Member of City Council of Tehran
- In office 29 April 2003 – 22 August 2017
- Majority: 173,277 (7.72%)

Member of Parliament of Iran
- In office 24 August 1981 – 28 May 2000
- Constituency: Tehran, Rey, Shemiranat and Eslamshahr
- Majority: 1,580,985 (85%; first term)

Minister of Agriculture
- In office 17 November 1979 – 12 August 1980
- Appointed by: Council of Islamic Revolution
- Preceded by: Ali Mohammad Izadi
- Succeeded by: Mohammad Salamati

Member of Assembly of Experts for Constitution
- In office 15 August 1979 – 15 November 1979
- Constituency: Tehran
- Majority: 1,380,704 (54.6%)

Personal details
- Born: 12 November 1931 Tehran, Persia
- Died: 22 December 2022 (aged 91)
- Party: Association of Islamic Revolution Loyalists Islamic Association of Physicians
- Other political affiliations: Islamic Republican Party (1979–1987) Freedom Movement (1961–1965) National Front (1950–1961)
- Alma mater: Tehran University of Medical Sciences

= Abbas Sheibani =

Iranian politician (1931–2022)

Abbas Sheibani (عباس شیبانی; 12 November 1931 – 22 December 2022) was an Iranian physician, university professor and conservative and principlist politician.
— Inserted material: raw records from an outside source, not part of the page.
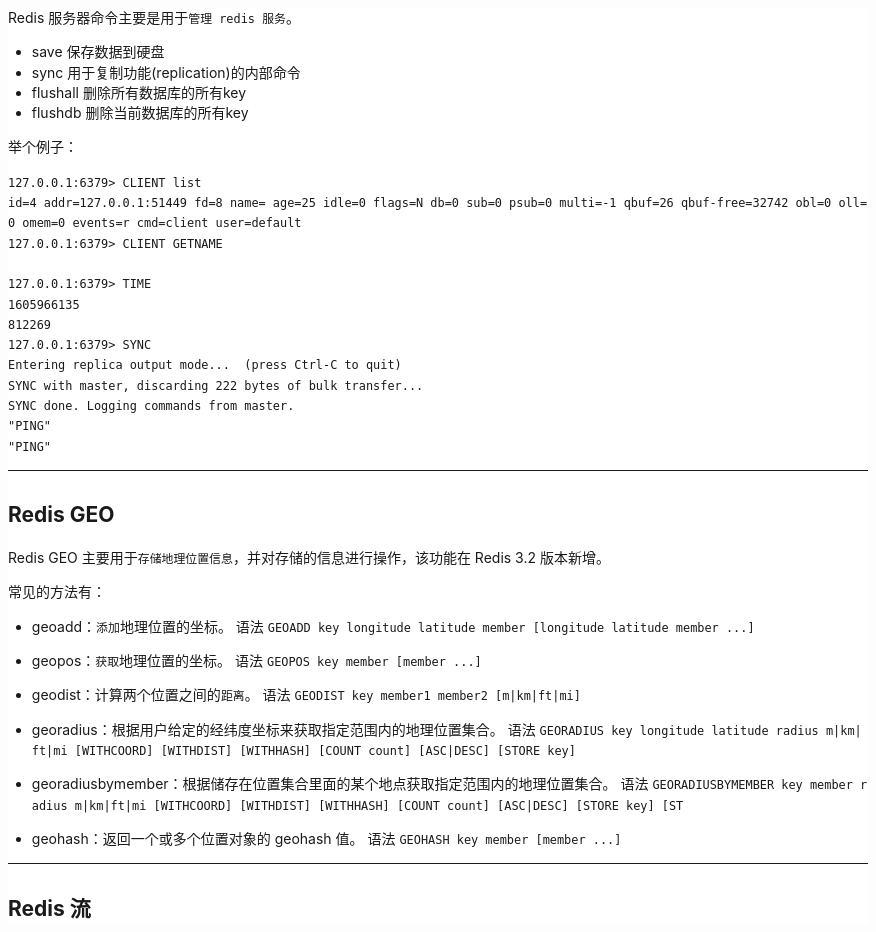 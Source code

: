 Redis 服务器命令主要是用于`管理 redis 服务`。

- save  保存数据到硬盘
- sync 用于复制功能(replication)的内部命令
- flushall 删除所有数据库的所有key
- flushdb 删除当前数据库的所有key


举个例子：
```
127.0.0.1:6379> CLIENT list
id=4 addr=127.0.0.1:51449 fd=8 name= age=25 idle=0 flags=N db=0 sub=0 psub=0 multi=-1 qbuf=26 qbuf-free=32742 obl=0 oll=0 omem=0 events=r cmd=client user=default
127.0.0.1:6379> CLIENT GETNAME

127.0.0.1:6379> TIME
1605966135
812269
127.0.0.1:6379> SYNC
Entering replica output mode...  (press Ctrl-C to quit)
SYNC with master, discarding 222 bytes of bulk transfer...
SYNC done. Logging commands from master.
"PING"
"PING"
```

----
## Redis GEO


Redis GEO 主要用于`存储地理位置信息`，并对存储的信息进行操作，该功能在 Redis 3.2 版本新增。

常见的方法有： 

- geoadd：`添加`地理位置的坐标。
语法 `GEOADD key longitude latitude member [longitude latitude member ...]`

- geopos：`获取`地理位置的坐标。
语法 `GEOPOS key member [member ...]`
- geodist：计算两个位置之间的`距离`。
语法 `GEODIST key member1 member2 [m|km|ft|mi]`

- georadius：根据用户给定的经纬度坐标来获取指定范围内的地理位置集合。
语法 `GEORADIUS key longitude latitude radius m|km|ft|mi [WITHCOORD] [WITHDIST] [WITHHASH] [COUNT count] [ASC|DESC] [STORE key]`

- georadiusbymember：根据储存在位置集合里面的某个地点获取指定范围内的地理位置集合。
语法 `GEORADIUSBYMEMBER key member radius m|km|ft|mi [WITHCOORD] [WITHDIST] [WITHHASH] [COUNT count] [ASC|DESC] [STORE key] [ST`

- geohash：返回一个或多个位置对象的 geohash 值。
语法 `GEOHASH key member [member ...]`

----
## Redis 流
He was a founding member of Freedom Movement of Iran and member of City Council of Tehran. He also served as a member in both Parliament House and Assembly of Experts for Constitution. He was also Minister of Agriculture from 1979 to 1980 and President of University of Tehran from 1983 to 1984. He was also a candidate for the presidential elections in July 1981 and in 1989, finishing second in both of them.

Sheibani died on 22 December 2022, at the age of 91.